#### Aim of the exercise:
Within the lines below, find those that hold the string "Selesai" and copy each one.

----- Dataset records -----

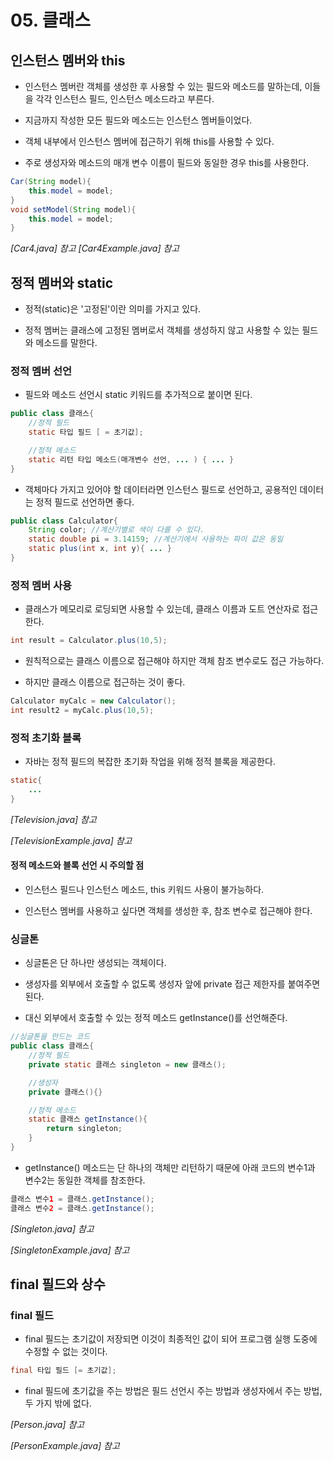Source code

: # 05. 클래스
## 인스턴스 멤버와 this

* 인스턴스 멤버란 객체를 생성한 후 사용할 수 있는 필드와 메소드를 말하는데, 이들을 각각 인스턴스 필드, 인스턴스 메소드라고 부른다.

* 지금까지 작성한 모든 필드와 메소드는 인스턴스 멤버들이었다.

* 객체 내부에서 인스턴스 멤버에 접근하기 위해 this를 사용할 수 있다.

* 주로 생성자와 메소드의 매개 변수 이름이 필드와 동일한 경우 this를 사용한다.

```java
Car(String model){
    this.model = model;
}
void setModel(String model){
    this.model = model;
}
```

_[Car4.java] 참고_
_[Car4Example.java] 참고_

## 정적 멤버와 static

* 정적(static)은 '고정된'이란 의미를 가지고 있다.

* 정적 멤버는 클래스에 고정된 멤버로서 객체를 생성하지 않고 사용할 수 있는 필드와 메소드를 말한다.

### 정적 멤버 선언

* 필드와 메소드 선언시 static 키워드를 추가적으로 붙이면 된다.

```java
public class 클래스{
    //정적 필드
    static 타입 필드 [ = 초기값];

    //정적 메소드
    static 리턴 타입 메소드(매개변수 선언, ... ) { ... }
}
```

* 객체마다 가지고 있어야 할 데이터라면 인스턴스 필드로 선언하고, 공용적인 데이터는 정적 필드로 선언하면 좋다.

```java
public class Calculator{
    String color; //계산기별로 색이 다를 수 있다.
    static double pi = 3.14159; //계산기에서 사용하는 파이 값은 동일
    static plus(int x, int y){ ... }
}
```

### 정적 멤버 사용

* 클래스가 메모리로 로딩되면 사용할 수 있는데, 클래스 이름과 도트 연산자로 접근한다.

```java
int result = Calculator.plus(10,5);
```

* 원칙적으로는 클래스 이름으로 접근해야 하지만 객체 참조 변수로도 접근 가능하다.

* 하지만 클래스 이름으로 접근하는 것이 좋다.

```java
Calculator myCalc = new Calculator();
int result2 = myCalc.plus(10,5);
```

### 정적 초기화 블록

* 자바는 정적 필드의 복잡한 초기화 작업을 위해 정적 블록을 제공한다.

```java
static{
    ...
}
```

_[Television.java] 참고_

_[TelevisionExample.java] 참고_

#### 정적 메소드와 블록 선언 시 주의할 점

* 인스턴스 필드나 인스턴스 메소드, this 키워드 사용이 불가능하다.

* 인스턴스 멤버를 사용하고 싶다면 객체를 생성한 후, 참조 변수로 접근해야 한다.

### 싱글톤

* 싱글톤은 단 하나만 생성되는 객체이다.

* 생성자를 외부에서 호출할 수 없도록 생성자 앞에 private 접근 제한자를 붙여주면 된다.

* 대신 외부에서 호출할 수 있는 정적 메소드 getInstance()를 선언해준다.

```java
//싱글톤을 만드는 코드
public class 클래스{
    //정적 필드
    private static 클래스 singleton = new 클래스();

    //생성자
    private 클래스(){}

    //정적 메소드
    static 클래스 getInstance(){
        return singleton;
    }
}
```

* getInstance() 메소드는 단 하나의 객체만 리턴하기 때문에 아래 코드의 변수1과 변수2는 동일한 객체를 참조한다.

```java
클래스 변수1 = 클래스.getInstance();
클래스 변수2 = 클래스.getInstance();
```

_[Singleton.java] 참고_

_[SingletonExample.java] 참고_

## final 필드와 상수

### final 필드

* final 필드는 초기값이 저장되면 이것이 최종적인 값이 되어 프로그램 실행 도중에 수정할 수 없는 것이다.

```java
final 타입 필드 [= 초기값];
```

* final 필드에 초기값을 주는 방법은 필드 선언시 주는 방법과 생성자에서 주는 방법, 두 가지 밖에 없다.

_[Person.java] 참고_

_[PersonExample.java] 참고_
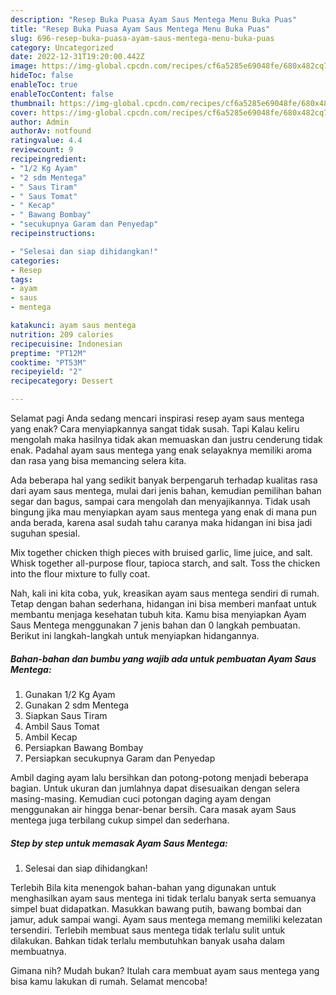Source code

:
 ```yaml
---
description: "Resep Buka Puasa Ayam Saus Mentega Menu Buka Puas"
title: "Resep Buka Puasa Ayam Saus Mentega Menu Buka Puas"
slug: 696-resep-buka-puasa-ayam-saus-mentega-menu-buka-puas
category: Uncategorized
date: 2022-12-31T19:20:00.442Z
image: https://img-global.cpcdn.com/recipes/cf6a5285e69048fe/680x482cq70/ayam-saus-mentega-foto-resep-utama.jpg
hideToc: false
enableToc: true
enableTocContent: false
thumbnail: https://img-global.cpcdn.com/recipes/cf6a5285e69048fe/680x482cq70/ayam-saus-mentega-foto-resep-utama.jpg
cover: https://img-global.cpcdn.com/recipes/cf6a5285e69048fe/680x482cq70/ayam-saus-mentega-foto-resep-utama.jpg
author: Admin
authorAv: notfound
ratingvalue: 4.4
reviewcount: 9
recipeingredient:
- "1/2 Kg Ayam"
- "2 sdm Mentega"
- " Saus Tiram"
- " Saus Tomat"
- " Kecap"
- " Bawang Bombay"
- "secukupnya Garam dan Penyedap"
recipeinstructions:

- "Selesai dan siap dihidangkan!"
categories:
- Resep
tags:
- ayam
- saus
- mentega

katakunci: ayam saus mentega 
nutrition: 209 calories
recipecuisine: Indonesian
preptime: "PT12M"
cooktime: "PT53M"
recipeyield: "2"
recipecategory: Dessert

---
```



Selamat pagi Anda sedang mencari inspirasi resep ayam saus mentega yang enak? Cara menyiapkannya sangat tidak susah. Tapi Kalau keliru mengolah maka hasilnya tidak akan memuaskan dan justru cenderung tidak enak. Padahal ayam saus mentega yang enak selayaknya memiliki aroma dan rasa yang bisa memancing selera kita.


Ada beberapa hal yang sedikit banyak berpengaruh terhadap kualitas rasa dari ayam saus mentega, mulai dari jenis bahan, kemudian pemilihan bahan segar dan bagus, sampai cara mengolah dan menyajikannya. Tidak usah bingung jika mau menyiapkan ayam saus mentega yang enak di mana pun anda berada, karena asal sudah tahu caranya maka hidangan ini bisa jadi suguhan spesial.

Mix together chicken thigh pieces with bruised garlic, lime juice, and salt. Whisk together all-purpose flour, tapioca starch, and salt. Toss the chicken into the flour mixture to fully coat.


Nah, kali ini kita coba, yuk, kreasikan ayam saus mentega sendiri di rumah. Tetap dengan bahan sederhana, hidangan ini bisa memberi manfaat untuk membantu menjaga kesehatan tubuh kita. Kamu bisa menyiapkan Ayam Saus Mentega menggunakan 7 jenis bahan dan 0 langkah pembuatan. Berikut ini langkah-langkah untuk menyiapkan hidangannya.

<!--inarticleads1-->

##### Bahan-bahan dan bumbu yang wajib ada untuk pembuatan Ayam Saus Mentega:

1. Gunakan 1/2 Kg Ayam
1. Gunakan 2 sdm Mentega
1. Siapkan  Saus Tiram
1. Ambil  Saus Tomat
1. Ambil  Kecap
1. Persiapkan  Bawang Bombay
1. Persiapkan secukupnya Garam dan Penyedap


Ambil daging ayam lalu bersihkan dan potong-potong menjadi beberapa bagian. Untuk ukuran dan jumlahnya dapat disesuaikan dengan selera masing-masing. Kemudian cuci potongan daging ayam dengan menggunakan air hingga benar-benar bersih. Cara masak ayam Saus mentega juga terbilang cukup simpel dan sederhana. 

<!--inarticleads2-->

##### Step by step untuk memasak Ayam Saus Mentega:


1. Selesai dan siap dihidangkan!

Terlebih Bila kita menengok bahan-bahan yang digunakan untuk menghasilkan ayam saus mentega ini tidak terlalu banyak serta semuanya simpel buat didapatkan. Masukkan bawang putih, bawang bombai dan jamur, aduk sampai wangi. Ayam saus mentega memang memiliki kelezatan tersendiri. Terlebih membuat saus mentega tidak terlalu sulit untuk dilakukan. Bahkan tidak terlalu membutuhkan banyak usaha dalam membuatnya. 

Gimana nih? Mudah bukan? Itulah cara membuat ayam saus mentega yang bisa kamu lakukan di rumah. Selamat mencoba!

-----

#### Final answer:
- "Selesai dan siap dihidangkan!"
1. Selesai dan siap dihidangkan!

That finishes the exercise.